Anyway, I got to wondering why native speakers make these mistakes. Of course, one possible reason is lack of education. Native speakers don’t grow up learning their language in an academic setting; they just seem to pick it up. Therefore, many probably don’t even know that they’re making a mistake. This would then mean that they’re making an error, not a mistake, because they haven’t yet learned what is correct.
The issue of mistakes/errors is also closely linked to the issue of fluency which I previously discussed. Does making mistakes or having errors mean you’re not fluent? In the school where I worked the emphasis was on communication, not perfection. Many people aren’t “fluent” in a language and can still communicate effectively and get their point across. Some might argue that even native speakers make numerous errors and are still understood perfectly well and no one would think that they’re not a native speaker.

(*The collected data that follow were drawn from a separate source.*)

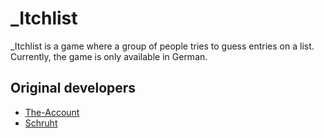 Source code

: # \_Itchlist

\_Itchlist is a game where a group of people tries to guess entries on a list. Currently, the game is only available in German.

## Original developers

- [The-Account](https://github.com/The-Account)
- [Schruht](https://github.com/Schruht)

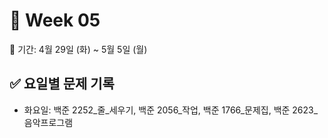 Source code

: ﻿# 📘 Week 05

<!-- 기간 시작 -->
📆 기간: 4월 29일 (화) ~ 5월 5일 (월)
<!-- 기간 끝 -->

<!-- 요일별 기록 시작 -->
## ✅ 요일별 문제 기록
- 화요일: 백준 2252_줄_세우기, 백준 2056_작업, 백준 1766_문제집, 백준 2623_음악프로그램
<!-- 요일별 기록 끝 --> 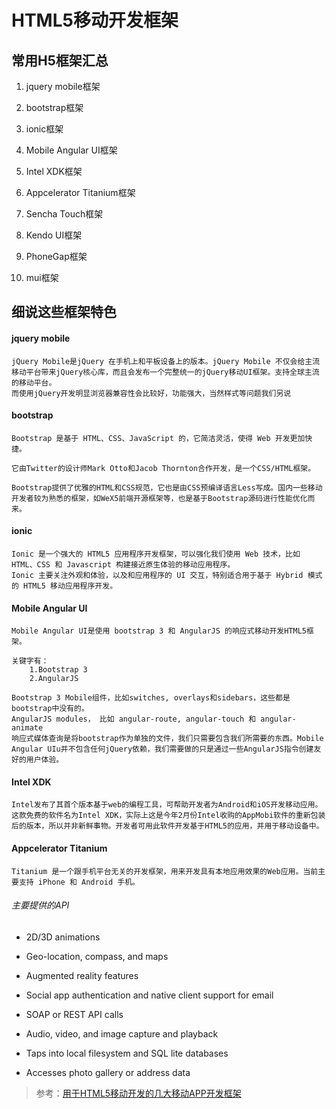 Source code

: # HTML5移动开发框架

## 常用H5框架汇总

1. jquery mobile框架

2. bootstrap框架

3. ionic框架

4. Mobile Angular UI框架

5. Intel XDK框架

6. Appcelerator Titanium框架

7. Sencha Touch框架

8. Kendo UI框架

9. PhoneGap框架

10. mui框架

## 细说这些框架特色

#### jquery mobile

	jQuery Mobile是jQuery 在手机上和平板设备上的版本。jQuery Mobile 不仅会给主流移动平台带来jQuery核心库，而且会发布一个完整统一的jQuery移动UI框架。支持全球主流的移动平台。
	而使用jQuery开发明显浏览器兼容性会比较好，功能强大，当然样式等问题我们另说

#### bootstrap

	Bootstrap 是基于 HTML、CSS、JavaScript 的，它简洁灵活，使得 Web 开发更加快捷。

	它由Twitter的设计师Mark Otto和Jacob Thornton合作开发，是一个CSS/HTML框架。

	Bootstrap提供了优雅的HTML和CSS规范，它也是由CSS预编译语言Less写成。国内一些移动开发者较为熟悉的框架，如WeX5前端开源框架等，也是基于Bootstrap源码进行性能优化而来。

#### ionic
	
	Ionic 是一个强大的 HTML5 应用程序开发框架，可以强化我们使用 Web 技术，比如 HTML、CSS 和 Javascript 构建接近原生体验的移动应用程序。
	Ionic 主要关注外观和体验，以及和应用程序的 UI 交互，特别适合用于基于 Hybrid 模式的 HTML5 移动应用程序开发。

#### Mobile Angular UI

	Mobile Angular UI是使用 bootstrap 3 和 AngularJS 的响应式移动开发HTML5框架。

	关键字有：
		1.Bootstrap 3
		2.AngularJS
	
	Bootstrap 3 Mobile组件，比如switches, overlays和sidebars，这些都是bootstrap中没有的。
	AngularJS modules， 比如 angular-route, angular-touch 和 angular-animate
	响应式媒体查询是将bootstrap作为单独的文件，我们只需要包含我们所需要的东西。Mobile Angular UIu并不包含任何jQuery依赖，我们需要做的只是通过一些AngularJS指令创建友好的用户体验。

#### Intel XDK

	Intel发布了其首个版本基于web的编程工具，可帮助开发者为Android和iOS开发移动应用。这款免费的软件名为Intel XDK，实际上这是今年2月份Intel收购的AppMobi软件的重新包装后的版本，所以并非新鲜事物。开发者可用此软件开发基于HTML5的应用，并用于移动设备中。

#### Appcelerator Titanium

	Titanium 是一个跟手机平台无关的开发框架，用来开发具有本地应用效果的Web应用。当前主要支持 iPhone 和 Android 手机。

###### 主要提供的API

* 2D/3D animations

* Geo-location, compass, and maps

* Augmented reality features

* Social app authentication and native client support for email

* SOAP or REST API calls

* Audio, video, and image capture and playback

* Taps into local filesystem and SQL lite databases

* Accesses photo gallery or address data




> 参考：[用于HTML5移动开发的几大移动APP开发框架](https://ai-word.blog.csdn.net/article/details/51865988)
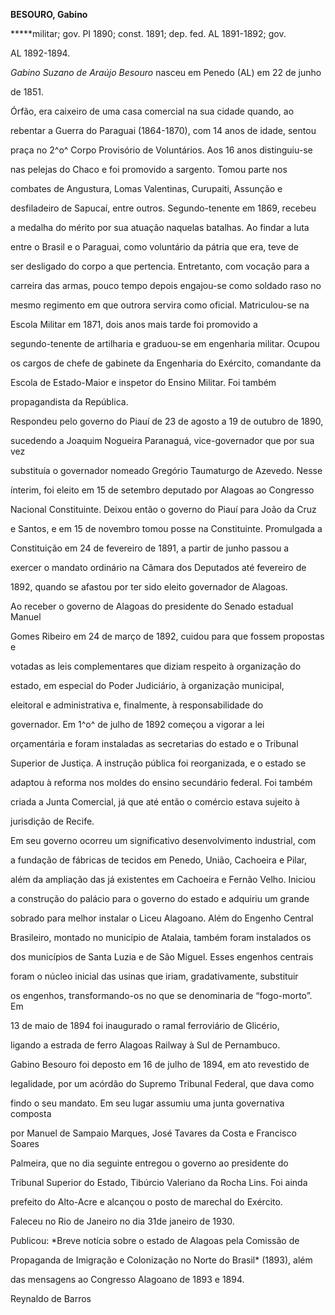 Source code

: **BESOURO, Gabino**



**\***militar; gov. PI 1890; const. 1891; dep. fed. AL 1891-1892; gov.

AL 1892-1894.



*Gabino Suzano de Araújo Besouro* nasceu em Penedo (AL) em 22 de junho

de 1851.



Órfão, era caixeiro de uma casa comercial na sua cidade quando, ao

rebentar a Guerra do Paraguai (1864-1870), com 14 anos de idade, sentou

praça no 2^o^ Corpo Provisório de Voluntários. Aos 16 anos distinguiu-se

nas pelejas do Chaco e foi promovido a sargento. Tomou parte nos

combates de Angustura, Lomas Valentinas, Curupaiti, Assunção e

desfiladeiro de Sapucaí, entre outros. Segundo-tenente em 1869, recebeu

a medalha do mérito por sua atuação naquelas batalhas. Ao findar a luta

entre o Brasil e o Paraguai, como voluntário da pátria que era, teve de

ser desligado do corpo a que pertencia. Entretanto, com vocação para a

carreira das armas, pouco tempo depois engajou-se como soldado raso no

mesmo regimento em que outrora servira como oficial. Matriculou-se na

Escola Militar em 1871, dois anos mais tarde foi promovido a

segundo-tenente de artilharia e graduou-se em engenharia militar. Ocupou

os cargos de chefe de gabinete da Engenharia do Exército, comandante da

Escola de Estado-Maior e inspetor do Ensino Militar. Foi também

propagandista da República.



Respondeu pelo governo do Piauí de 23 de agosto a 19 de outubro de 1890,

sucedendo a Joaquim Nogueira Paranaguá, vice-governador que por sua vez

substituía o governador nomeado Gregório Taumaturgo de Azevedo. Nesse

ínterim, foi eleito em 15 de setembro deputado por Alagoas ao Congresso

Nacional Constituinte. Deixou então o governo do Piauí para João da Cruz

e Santos, e em 15 de novembro tomou posse na Constituinte. Promulgada a

Constituição em 24 de fevereiro de 1891, a partir de junho passou a

exercer o mandato ordinário na Câmara dos Deputados até fevereiro de

1892, quando se afastou por ter sido eleito governador de Alagoas.



Ao receber o governo de Alagoas do presidente do Senado estadual Manuel

Gomes Ribeiro em 24 de março de 1892, cuidou para que fossem propostas e

votadas as leis complementares que diziam respeito à organização do

estado, em especial do Poder Judiciário, à organização municipal,

eleitoral e administrativa e, finalmente, à responsabilidade do

governador. Em 1^o^ de julho de 1892 começou a vigorar a lei

orçamentária e foram instaladas as secretarias do estado e o Tribunal

Superior de Justiça. A instrução pública foi reorganizada, e o estado se

adaptou à reforma nos moldes do ensino secundário federal. Foi também

criada a Junta Comercial, já que até então o comércio estava sujeito à

jurisdição de Recife.



Em seu governo ocorreu um significativo desenvolvimento industrial, com

a fundação de fábricas de tecidos em Penedo, União, Cachoeira e Pilar,

além da ampliação das já existentes em Cachoeira e Fernão Velho. Iniciou

a construção do palácio para o governo do estado e adquiriu um grande

sobrado para melhor instalar o Liceu Alagoano. Além do Engenho Central

Brasileiro, montado no município de Atalaia, também foram instalados os

dos municípios de Santa Luzia e de São Miguel. Esses engenhos centrais

foram o núcleo inicial das usinas que iriam, gradativamente, substituir

os engenhos, transformando-os no que se denominaria de “fogo-morto”. Em

13 de maio de 1894 foi inaugurado o ramal ferroviário de Glicério,

ligando a estrada de ferro Alagoas Railway à Sul de Pernambuco.



Gabino Besouro foi deposto em 16 de julho de 1894, em ato revestido de

legalidade, por um acórdão do Supremo Tribunal Federal, que dava como

findo o seu mandato. Em seu lugar assumiu uma junta governativa composta

por Manuel de Sampaio Marques, José Tavares da Costa e Francisco Soares

Palmeira, que no dia seguinte entregou o governo ao presidente do

Tribunal Superior do Estado, Tibúrcio Valeriano da Rocha Lins. Foi ainda

prefeito do Alto-Acre e alcançou o posto de marechal do Exército.



Faleceu no Rio de Janeiro no dia 31de janeiro de 1930.



Publicou: *Breve notícia sobre o estado de Alagoas pela Comissão de

Propaganda de Imigração e Colonização no Norte do Brasil* (1893), além

das mensagens ao Congresso Alagoano de 1893 e 1894.



Reynaldo de Barros



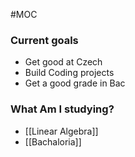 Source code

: #MOC

### Current goals
- Get good at Czech
- Build Coding projects
- Get a good grade in Bac

### What Am I studying? 
- [[Linear Algebra]]
- [[Bachaloria]]

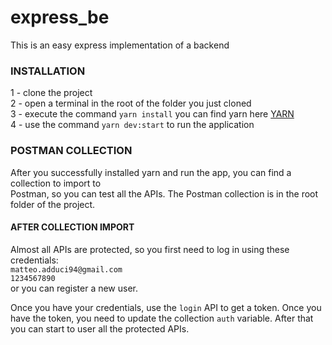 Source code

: # express_be

This is an easy express implementation of a backend

### INSTALLATION
 
1 - clone the project\
2 - open a terminal in the root of the folder you just cloned\
3 - execute the command `yarn install` you can find yarn here [YARN](https://yarnpkg.com/getting-started) \
4 - use the command `yarn dev:start` to run the application

### POSTMAN COLLECTION

After you successfully installed yarn and run the app, you can find a collection to import to \
Postman, so you can test all the APIs. The Postman collection is in the root folder of the project. 

#### AFTER COLLECTION IMPORT
Almost all APIs are protected, so you first need to log in using these credentials:\
`matteo.adduci94@gmail.com`\
`1234567890` \
or you can register a new user.

Once you have your credentials, use the `login` API to get a token.
Once you have the token, you need to update the collection `auth` variable. After that you can start 
to user all the protected APIs.
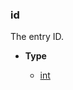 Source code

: ### id [](https://discordpy.readthedocs.io/en/v1.7.3/api.html#discord.AuditLogEntry.id)

The entry ID.

- **Type**

	- [int](https://docs.python.org/3/library/functions.html#int "(in Python v3.9)")

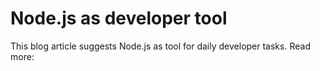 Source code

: # Node.js as developer tool

This blog article suggests Node.js as tool for daily developer tasks. Read more: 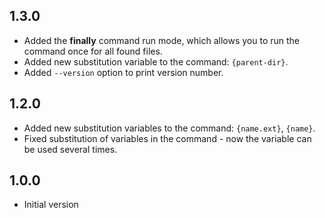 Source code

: ## 1.3.0

- Added the **finally** command run mode, which allows you to run the command once for all found files.
- Added new substitution variable to the command: `{parent-dir}`.
- Added `--version` option to print version number.

## 1.2.0

- Added new substitution variables to the command: `{name.ext}`, `{name}`.
- Fixed substitution of variables in the command - now the variable can be used several times.

## 1.0.0

- Initial version
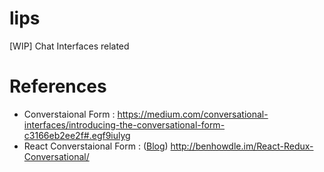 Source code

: # lips
[WIP] Chat Interfaces related

# References
- Converstaional Form : https://medium.com/conversational-interfaces/introducing-the-conversational-form-c3166eb2ee2f#.egf9iulyg
- React Converstaional Form : ([Blog](http://jsforallof.us/2016/09/08/conversational-sign-up-form-ui-with-react-and-redux/)) http://benhowdle.im/React-Redux-Conversational/
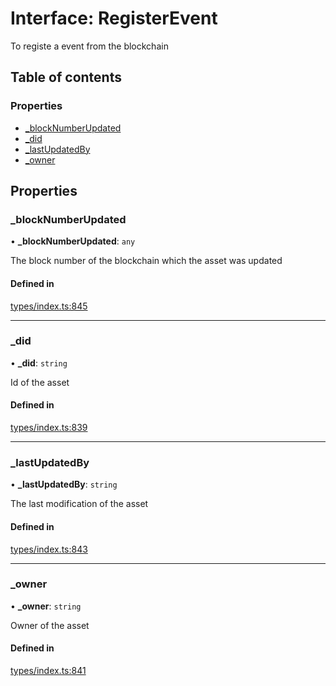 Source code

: # Interface: RegisterEvent

To registe a event from the blockchain

## Table of contents

### Properties

- [\_blockNumberUpdated](RegisterEvent.md#_blocknumberupdated)
- [\_did](RegisterEvent.md#_did)
- [\_lastUpdatedBy](RegisterEvent.md#_lastupdatedby)
- [\_owner](RegisterEvent.md#_owner)

## Properties

### \_blockNumberUpdated

• **\_blockNumberUpdated**: `any`

The block number of the blockchain which the asset was updated

#### Defined in

[types/index.ts:845](https://github.com/nevermined-io/react-components/blob/6de295e/catalog/src/types/index.ts#L845)

___

### \_did

• **\_did**: `string`

Id of the asset

#### Defined in

[types/index.ts:839](https://github.com/nevermined-io/react-components/blob/6de295e/catalog/src/types/index.ts#L839)

___

### \_lastUpdatedBy

• **\_lastUpdatedBy**: `string`

The last modification of the asset

#### Defined in

[types/index.ts:843](https://github.com/nevermined-io/react-components/blob/6de295e/catalog/src/types/index.ts#L843)

___

### \_owner

• **\_owner**: `string`

Owner of the asset

#### Defined in

[types/index.ts:841](https://github.com/nevermined-io/react-components/blob/6de295e/catalog/src/types/index.ts#L841)
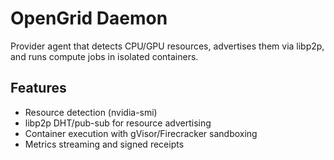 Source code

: 
# OpenGrid Daemon

Provider agent that detects CPU/GPU resources, advertises them via libp2p, and runs compute jobs in isolated containers.

## Features

- Resource detection (nvidia-smi)
- libp2p DHT/pub-sub for resource advertising
- Container execution with gVisor/Firecracker sandboxing
- Metrics streaming and signed receipts
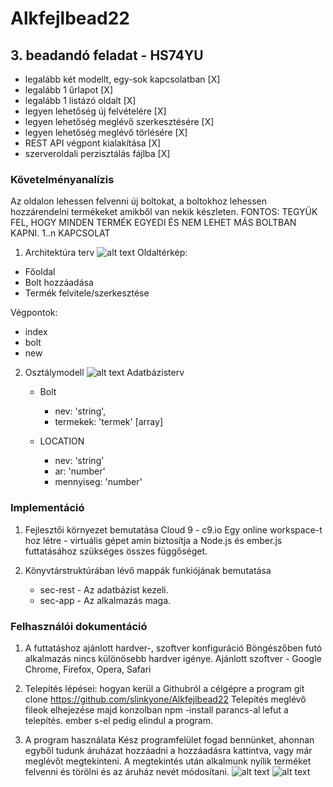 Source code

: # Alkfejlbead22

## 3. beadandó feladat - HS74YU

- legalább két modellt, egy-sok kapcsolatban [X]
- legalább 1 űrlapot [X]
- legalább 1 listázó oldalt [X]
- legyen lehetőség új felvételére [X]
- legyen lehetőség meglévő szerkesztésére [X]
- legyen lehetőség meglévő törlésére [X]
- REST API végpont kialakítása [X]
- szerveroldali perzisztálás fájlba [X]

### Követelményanalízis
Az oldalon lehessen felvenni új boltokat, a boltokhoz lehessen hozzárendelni termékeket amikből van nekik készleten.
FONTOS: TEGYÜK FEL, HOGY MINDEN TERMÉK EGYEDI ÉS NEM LEHET MÁS BOLTBAN KAPNI. 1..n KAPCSOLAT

1. Architektúra terv
  ![alt text](http://i.imgur.com/KEx01xY.png "oldalterv")
  Oldaltérkép:
  * Főoldal
  * Bolt hozzáadása
  * Termék felvitele/szerkesztése

  Végpontok:
  - index
  - bolt
  - new
 
2. Osztálymodell
  ![alt text](http://i.imgur.com/po3MAeg.png "adatmodell")
  Adatbázisterv
	* Bolt
		- nev: 'string',
		- termekek: 'termek' [array]
		
	* LOCATION
		- nev: 'string'
		- ar: 'number'
		- mennyiseg: 'number'


### Implementáció
1. Fejlesztői környezet bemutatása
	Cloud 9 - c9.io
		Egy online workspace-t hoz létre - virtuális gépet amin biztosítja a Node.js és ember.js futtatásához szükséges összes függőséget.

2. Könyvtárstruktúrában lévő mappák funkiójának bemutatása
	
	* sec-rest - Az adatbázist kezeli.
	* sec-app  - Az alkalmazás maga.

### Felhasználói dokumentáció

1. A futtatáshoz ajánlott hardver-, szoftver konfiguráció
	Böngészőben futó alkalmazás nincs különösebb hardver igénye.
	Ajánlott szoftver - Google Chrome, Firefox, Opera, Safari
	
2. Telepítés lépései: hogyan kerül a Githubról a célgépre a program
	git clone https://github.com/slinkyone/Alkfejlbead22
	Telepítés meglévő fileok elhejezése majd konzolban npm -install parancs-al lefut a telepítés. ember s-el pedig elindul a program.

3. A program használata
  Kész programfelület fogad bennünket, ahonnan egyből tudunk áruházat hozzáadni a hozzáadásra kattintva, vagy már meglévőt megtekinteni.
  A megtekintés után alkalmunk nyílik terméket felvenni és törölni és az áruház nevét módosítani.
	![alt text](http://i.imgur.com/vEt7cCr.png "Listázás")
	![alt text](http://i.imgur.com/MapTfeA.png "Szerkesztés")
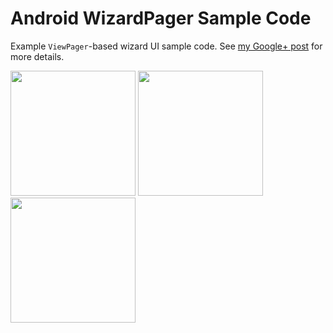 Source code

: Android WizardPager Sample Code
===============================

Example `ViewPager`-based wizard UI sample code. See [my Google+ post](https://plus.google.com/+RomanNurik/posts/6cVymZvn3f4) for more details.

<img src="https://lh6.googleusercontent.com/-lgJrf133dDE/UJNK4sFAOuI/AAAAAAAAnt4/K_DoI6CkvVU/w413-h689-no/1.png" width="200">
<img src="https://lh5.googleusercontent.com/-fIDUZ0tQCsc/UJNLjnPLTGI/AAAAAAAAoO8/xKceOatljP0/w413-h689-no/2.png" width="200">
<img src="https://lh3.googleusercontent.com/-hZ2RhaJC3Pw/UJNLlM_9qVI/AAAAAAAAnRg/a-UtWyFUgYU/w413-h689-no/3.png" width="200">
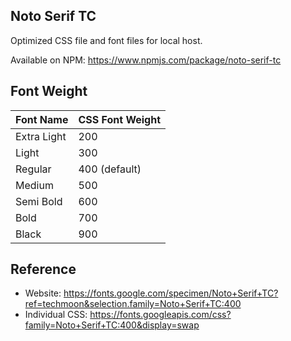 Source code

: ## Noto Serif TC

Optimized CSS file and font files for local host.

Available on NPM: https://www.npmjs.com/package/noto-serif-tc


## Font Weight

| Font Name | CSS Font Weight |
|---|---|
| Extra Light | 200 |
| Light | 300 |
| Regular | 400 (default) |
| Medium | 500 |
| Semi Bold | 600 |
| Bold | 700 |
| Black | 900 |


## Reference

- Website: https://fonts.google.com/specimen/Noto+Serif+TC?ref=techmoon&selection.family=Noto+Serif+TC:400
- Individual CSS: https://fonts.googleapis.com/css?family=Noto+Serif+TC:400&display=swap

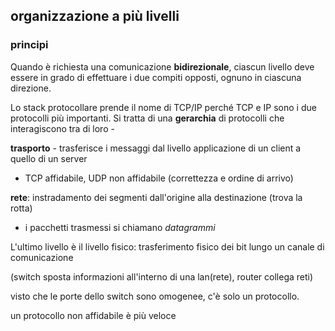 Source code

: ## organizzazione a più livelli

### principi
Quando è richiesta una comunicazione **bidirezionale**, ciascun livello deve essere in grado di effettuare i due compiti opposti, ognuno in ciascuna direzione.

Lo stack protocollare prende il nome di TCP/IP perché TCP e IP sono i due protocolli più importanti.
Si tratta di una **gerarchia** di protocolli che interagiscono tra di loro - 


**trasporto** - trasferisce i messaggi dal livello applicazione di un client a quello di un server
- TCP affidabile, UDP non affidabile (correttezza e ordine di arrivo)


**rete**: instradamento dei segmenti dall'origine alla destinazione (trova la rotta)
- i pacchetti trasmessi si chiamano *datagrammi*


L'ultimo livello è il livello fisico: trasferimento fisico dei bit lungo un canale di comunicazione

(switch sposta informazioni all'interno di una lan(rete), router collega reti)





visto che le porte dello switch sono omogenee, c'è solo un protocollo.


un protocollo non affidabile è più veloce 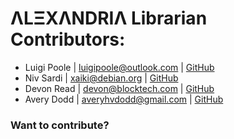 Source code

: # ΛLΞXΛNDRIΛ Librarian Contributors:

 * Luigi Poole | <luigipoole@outlook.com> | [GitHub](luigiplr)
 * Niv Sardi | <xaiki@debian.org> | [GitHub](xaiki)
 * Devon Read | <devon@blocktech.com> | [GitHub](devonjames)
 * Avery Dodd | <averyhvdodd@gmail.com> | [GitHub](averydodd)

### Want to contribute?

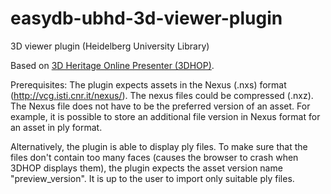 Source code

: # easydb-ubhd-3d-viewer-plugin
3D viewer plugin (Heidelberg University Library)

Based on [3D Heritage Online Presenter (3DHOP)](http://vcg.isti.cnr.it/3dhop/index.php).

Prerequisites:
The plugin expects assets in the Nexus (.nxs) format (http://vcg.isti.cnr.it/nexus/). The nexus files could be compressed (.nxz). The Nexus file does not have to be the preferred version of an asset. For example, it is possible to store an additional file version in Nexus format for an asset in ply format.

Alternatively, the plugin is able to display ply files. To make sure that the files don't contain too many faces (causes the browser to crash when 3DHOP displays them), the plugin expects the asset version name "preview_version". It is up to the user to import only suitable ply files.
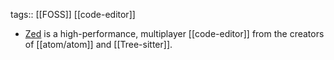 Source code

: tags:: [[FOSS]] [[code-editor]]

- [Zed](https://zed.dev/) is a high-performance, multiplayer [[code-editor]] from the creators of [[atom/atom]] and [[Tree-sitter]]. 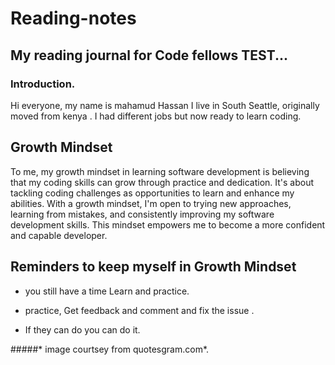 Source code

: # Reading-notes
## My reading journal for Code fellows TEST...
### Introduction.

Hi everyone, my name is mahamud Hassan I live in South Seattle, originally moved from kenya . I had different jobs but now ready to learn coding.


## Growth Mindset
To me, my growth mindset in learning software development is believing that my coding skills can grow through practice and dedication. It's about tackling coding challenges as opportunities to learn and enhance my abilities. With a growth mindset, I'm open to trying new approaches, learning from mistakes, and consistently improving my software development skills. This mindset empowers me to become a more confident and capable developer.

## Reminders to keep myself in Growth Mindset

* you still have a time Learn and practice.
- practice, Get feedback and comment and fix the issue .
+ If they can do you can do it.

#####* image courtsey from quotesgram.com*.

Problems might come when such errors impede communication and understanding. I’ve noticed that most of these problems occur in written English as opposed to spoken English. Most of these problems are related to spelling or involve words that are similar but have different meanings. In spoken English, the most popular mistakes I’ve come across are a tendency to say “there is” plus a plural instead of “there are” and using “good” instead of “well.” Due to the fact that most people don’t know that it’s an error, there is often no misunderstanding. Those who do know it’s an error also understand. So is this really a problem?
I also got to thinking about other languages. Do they also have such mistakes? In my studies of Russian I’ve come across some technical mistakes that I’ve heard spoken in everyday Russian. Are the reasons for this the same? Do all languages have this trait? Why do we teach perfect grammar instead of the true, spoken language? Should we adapt grammar rules to accommodate this?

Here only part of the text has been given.